Abstract 1815: Outcomes of the Norwood Operation in Infants Randomized to a Modified Blalock-Taussig versus Right Ventricle-to-Pulmonary Artery Shunt: The Pediatric Heart Network Single Ventricle Reconstruction Trial
Background. The Norwood procedure with a modified Blalock-Taussig shunt (MBTS) is widely used for the Stage I palliation of single ventricle lesions, but mortality remains high. An alternative conduit to the MBTS, the right ventricle-to-pulmonary artery shunt (RVPAS), eliminates aortic diastolic run-off and coronary arterial steal, but requires a right ventriculotomy. The effectiveness and safety of these two techniques have not previously been compared in a randomized trial.
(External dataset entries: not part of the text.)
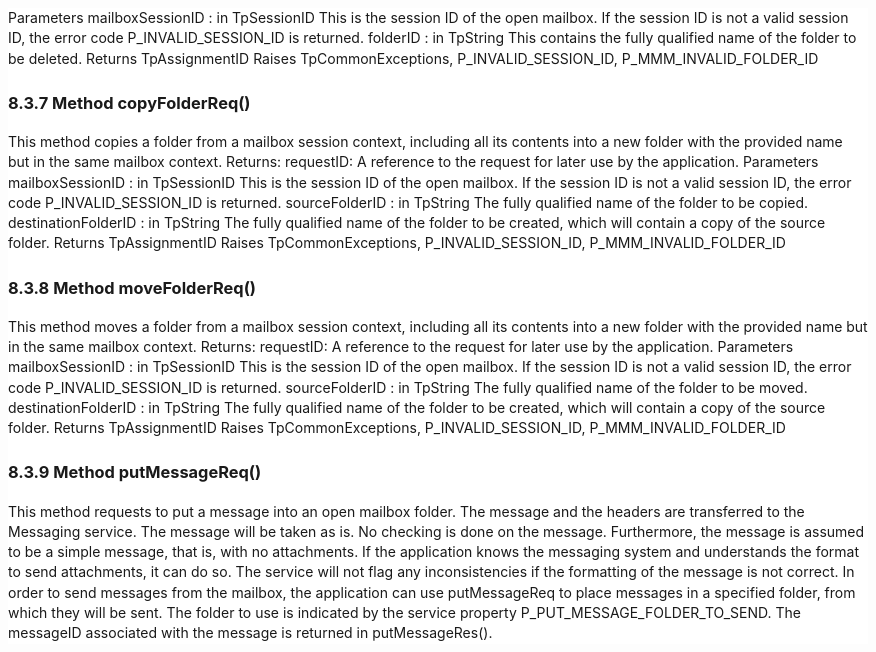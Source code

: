 Parameters
mailboxSessionID : in TpSessionID
This is the session ID of the open mailbox. If the session ID is not a valid
session ID, the error code P_INVALID_SESSION_ID is returned.
folderID : in TpString
This contains the fully qualified name of the folder to be deleted.
Returns
TpAssignmentID
Raises
TpCommonExceptions, P_INVALID_SESSION_ID, P_MMM_INVALID_FOLDER_ID
### 8.3.7 Method copyFolderReq()
This method copies a folder from a mailbox session context, including all its
contents into a new folder with the provided name but in the same mailbox
context.
Returns: requestID:
A reference to the request for later use by the application.
Parameters
mailboxSessionID : in TpSessionID
This is the session ID of the open mailbox. If the session ID is not a valid
session ID, the error code P_INVALID_SESSION_ID is returned.
sourceFolderID : in TpString
The fully qualified name of the folder to be copied.
destinationFolderID : in TpString
The fully qualified name of the folder to be created, which will contain a
copy of the source folder.
Returns
TpAssignmentID
Raises
TpCommonExceptions, P_INVALID_SESSION_ID, P_MMM_INVALID_FOLDER_ID
### 8.3.8 Method moveFolderReq()
This method moves a folder from a mailbox session context, including all its
contents into a new folder with the provided name but in the same mailbox
context.
Returns: requestID:
A reference to the request for later use by the application.
Parameters
mailboxSessionID : in TpSessionID
This is the session ID of the open mailbox. If the session ID is not a valid
session ID, the error code P_INVALID_SESSION_ID is returned.
sourceFolderID : in TpString
The fully qualified name of the folder to be moved.
destinationFolderID : in TpString
The fully qualified name of the folder to be created, which will contain a
copy of the source folder.
Returns
TpAssignmentID
Raises
TpCommonExceptions, P_INVALID_SESSION_ID, P_MMM_INVALID_FOLDER_ID
### 8.3.9 Method putMessageReq()
This method requests to put a message into an open mailbox folder. The message
and the headers are transferred to the Messaging service. The message will be
taken as is. No checking is done on the message. Furthermore, the message is
assumed to be a simple message, that is, with no attachments. If the
application knows the messaging system and understands the format to send
attachments, it can do so. The service will not flag any inconsistencies if
the formatting of the message is not correct.
In order to send messages from the mailbox, the application can use
putMessageReq to place messages in a specified folder, from which they will be
sent. The folder to use is indicated by the service property
P_PUT_MESSAGE_FOLDER_TO_SEND.
The messageID associated with the message is returned in putMessageRes().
Methods. Newborns with a single right ventricle (RV) lesion were recruited at 15 North American centers through the Pediatric Heart Network. Subjects were randomized to receive a MBTS or RVPAS, with stratification by presence vs. absence of aortic atresia and obstructed pulmonary venous return. The primary endpoint was the rate of death or cardiac transplantation 12 months after randomization. Secondary outcomes included measures of morbidity at the Norwood and stage II procedures, RV function and pulmonary artery growth, and neurodevelopment.
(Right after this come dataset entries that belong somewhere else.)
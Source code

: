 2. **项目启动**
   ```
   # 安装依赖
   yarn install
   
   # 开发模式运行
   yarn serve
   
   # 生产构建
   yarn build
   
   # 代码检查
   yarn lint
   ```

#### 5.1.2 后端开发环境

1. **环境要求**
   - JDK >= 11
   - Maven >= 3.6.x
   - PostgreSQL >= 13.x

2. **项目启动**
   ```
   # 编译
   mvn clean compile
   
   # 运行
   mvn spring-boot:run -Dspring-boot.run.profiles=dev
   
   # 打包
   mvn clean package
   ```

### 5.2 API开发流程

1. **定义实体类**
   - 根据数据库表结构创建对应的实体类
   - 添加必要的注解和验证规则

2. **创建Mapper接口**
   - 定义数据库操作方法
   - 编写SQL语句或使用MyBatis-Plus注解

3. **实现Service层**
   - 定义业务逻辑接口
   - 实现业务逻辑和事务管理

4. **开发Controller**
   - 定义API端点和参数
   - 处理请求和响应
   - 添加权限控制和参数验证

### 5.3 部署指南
Results. From 5/2005–7/2008, 921 newborn infants with a single ventricle were screened; 664 were eligible and 555 were randomized. There were no differences in baseline characteristics between consenting and non-consenting eligible patients or by assigned shunt type. The randomized cohort was 61% male and 73% Caucasian; 87% had HLHS, 62% had aortic atresia and 3.6% had obstructed pulmonary venous return. Mean birth weight was 3.1±0.5 kg and 25% of subjects were of gestational age <38 weeks. Trial measurements will be completed by September 2009. Results comparing the two shunts with regard to 12-month death or transplantation, as well as selected secondary outcomes, will be presented.
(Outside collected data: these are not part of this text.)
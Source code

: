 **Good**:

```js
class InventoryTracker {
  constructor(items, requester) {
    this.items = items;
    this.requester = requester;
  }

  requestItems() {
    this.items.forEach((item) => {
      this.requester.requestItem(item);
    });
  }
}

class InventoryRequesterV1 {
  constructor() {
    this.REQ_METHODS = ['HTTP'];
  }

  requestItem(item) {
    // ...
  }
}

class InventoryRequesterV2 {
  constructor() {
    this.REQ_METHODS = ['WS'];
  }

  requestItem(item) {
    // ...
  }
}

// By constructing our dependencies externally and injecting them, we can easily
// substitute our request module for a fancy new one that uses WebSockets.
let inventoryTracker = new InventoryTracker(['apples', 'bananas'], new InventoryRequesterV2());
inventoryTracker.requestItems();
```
Conclusions. This is the first North American multi-institutional, randomized surgical trial in a congenital heart disease population. The results will help in developing evidence-based surgical approaches aimed at improving outcomes in this high risk cohort. This collaborative effort will also serve as a model for assessing future novel operative interventions in pediatric heart disease patients.